## Entries provided
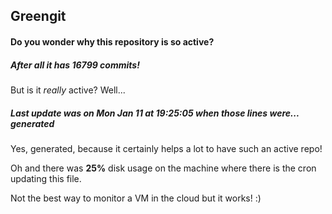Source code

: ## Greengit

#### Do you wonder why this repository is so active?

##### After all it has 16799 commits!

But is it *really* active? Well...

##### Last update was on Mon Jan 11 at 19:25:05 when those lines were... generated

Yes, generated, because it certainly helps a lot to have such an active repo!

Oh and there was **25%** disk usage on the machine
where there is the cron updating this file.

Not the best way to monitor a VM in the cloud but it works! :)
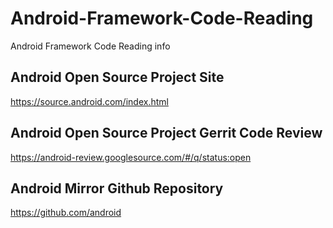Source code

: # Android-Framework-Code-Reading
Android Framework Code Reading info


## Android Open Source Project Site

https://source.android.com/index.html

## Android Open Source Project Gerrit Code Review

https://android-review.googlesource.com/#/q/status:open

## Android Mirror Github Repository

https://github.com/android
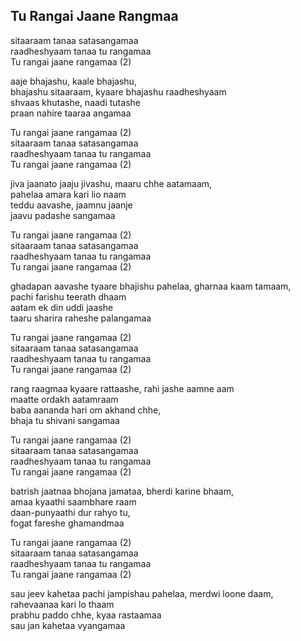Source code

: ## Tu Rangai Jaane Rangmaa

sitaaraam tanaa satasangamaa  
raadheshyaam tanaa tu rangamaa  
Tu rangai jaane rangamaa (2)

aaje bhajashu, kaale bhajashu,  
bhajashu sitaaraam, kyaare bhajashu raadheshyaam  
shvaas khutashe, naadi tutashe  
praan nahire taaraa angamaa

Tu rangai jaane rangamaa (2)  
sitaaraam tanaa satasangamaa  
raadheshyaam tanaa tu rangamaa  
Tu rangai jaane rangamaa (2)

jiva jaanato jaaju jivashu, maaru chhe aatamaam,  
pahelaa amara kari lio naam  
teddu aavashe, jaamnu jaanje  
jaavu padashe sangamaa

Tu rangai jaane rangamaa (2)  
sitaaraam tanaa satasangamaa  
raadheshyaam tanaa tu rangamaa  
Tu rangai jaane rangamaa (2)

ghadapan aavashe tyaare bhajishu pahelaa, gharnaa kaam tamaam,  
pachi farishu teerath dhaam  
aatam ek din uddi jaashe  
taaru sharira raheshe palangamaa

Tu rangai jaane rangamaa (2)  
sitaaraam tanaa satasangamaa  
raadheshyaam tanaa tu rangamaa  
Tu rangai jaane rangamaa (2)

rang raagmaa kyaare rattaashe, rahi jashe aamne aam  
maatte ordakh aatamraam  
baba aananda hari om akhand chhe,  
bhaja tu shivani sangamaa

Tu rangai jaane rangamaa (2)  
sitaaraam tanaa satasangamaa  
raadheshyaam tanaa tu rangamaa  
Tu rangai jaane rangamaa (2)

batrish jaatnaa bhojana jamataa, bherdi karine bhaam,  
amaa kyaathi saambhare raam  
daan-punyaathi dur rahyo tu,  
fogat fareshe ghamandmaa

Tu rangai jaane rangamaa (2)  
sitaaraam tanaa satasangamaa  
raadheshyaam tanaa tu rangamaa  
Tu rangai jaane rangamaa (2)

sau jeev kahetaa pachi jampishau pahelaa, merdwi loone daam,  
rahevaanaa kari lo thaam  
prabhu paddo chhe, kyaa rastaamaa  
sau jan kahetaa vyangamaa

* * *

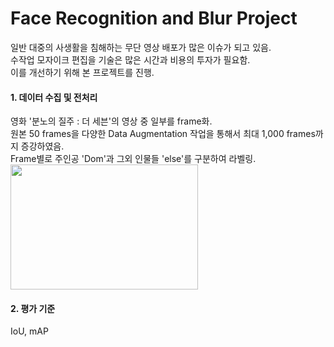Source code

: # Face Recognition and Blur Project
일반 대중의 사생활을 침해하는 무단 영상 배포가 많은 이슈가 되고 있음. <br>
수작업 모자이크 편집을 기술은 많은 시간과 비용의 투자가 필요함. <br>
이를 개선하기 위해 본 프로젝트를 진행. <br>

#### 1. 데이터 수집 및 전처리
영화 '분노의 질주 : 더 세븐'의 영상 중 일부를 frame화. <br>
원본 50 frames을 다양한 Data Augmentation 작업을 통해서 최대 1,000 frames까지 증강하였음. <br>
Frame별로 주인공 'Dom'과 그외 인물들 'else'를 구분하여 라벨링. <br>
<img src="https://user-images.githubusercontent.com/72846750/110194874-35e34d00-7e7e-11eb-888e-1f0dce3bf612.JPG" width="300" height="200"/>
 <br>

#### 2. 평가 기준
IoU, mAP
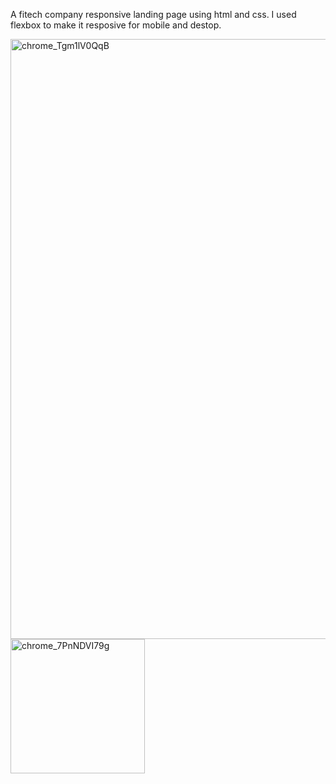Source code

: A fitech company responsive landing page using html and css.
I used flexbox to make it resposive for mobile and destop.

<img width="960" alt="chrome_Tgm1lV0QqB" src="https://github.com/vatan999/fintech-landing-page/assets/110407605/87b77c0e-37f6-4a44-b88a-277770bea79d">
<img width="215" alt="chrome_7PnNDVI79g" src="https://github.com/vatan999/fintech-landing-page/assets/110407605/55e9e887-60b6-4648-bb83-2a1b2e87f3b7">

## Problem details
Beginning with the line above that contains "bhajashu sitaaraam, kyaare", copy each line exactly up to and including the line that contains "sau jan kahetaa vyangamaa", and go no further.

## Solved problem
bhajashu sitaaraam, kyaare bhajashu raadheshyaam  
shvaas khutashe, naadi tutashe  
praan nahire taaraa angamaa

Tu rangai jaane rangamaa (2)  
sitaaraam tanaa satasangamaa  
raadheshyaam tanaa tu rangamaa  
Tu rangai jaane rangamaa (2)

jiva jaanato jaaju jivashu, maaru chhe aatamaam,  
pahelaa amara kari lio naam  
teddu aavashe, jaamnu jaanje  
jaavu padashe sangamaa

Tu rangai jaane rangamaa (2)  
sitaaraam tanaa satasangamaa  
raadheshyaam tanaa tu rangamaa  
Tu rangai jaane rangamaa (2)

ghadapan aavashe tyaare bhajishu pahelaa, gharnaa kaam tamaam,  
pachi farishu teerath dhaam  
aatam ek din uddi jaashe  
taaru sharira raheshe palangamaa

Tu rangai jaane rangamaa (2)  
sitaaraam tanaa satasangamaa  
raadheshyaam tanaa tu rangamaa  
Tu rangai jaane rangamaa (2)

rang raagmaa kyaare rattaashe, rahi jashe aamne aam  
maatte ordakh aatamraam  
baba aananda hari om akhand chhe,  
bhaja tu shivani sangamaa

Tu rangai jaane rangamaa (2)  
sitaaraam tanaa satasangamaa  
raadheshyaam tanaa tu rangamaa  
Tu rangai jaane rangamaa (2)

batrish jaatnaa bhojana jamataa, bherdi karine bhaam,  
amaa kyaathi saambhare raam  
daan-punyaathi dur rahyo tu,  
fogat fareshe ghamandmaa

Tu rangai jaane rangamaa (2)  
sitaaraam tanaa satasangamaa  
raadheshyaam tanaa tu rangamaa  
Tu rangai jaane rangamaa (2)

sau jeev kahetaa pachi jampishau pahelaa, merdwi loone daam,  
rahevaanaa kari lo thaam  
prabhu paddo chhe, kyaa rastaamaa  
sau jan kahetaa vyangamaa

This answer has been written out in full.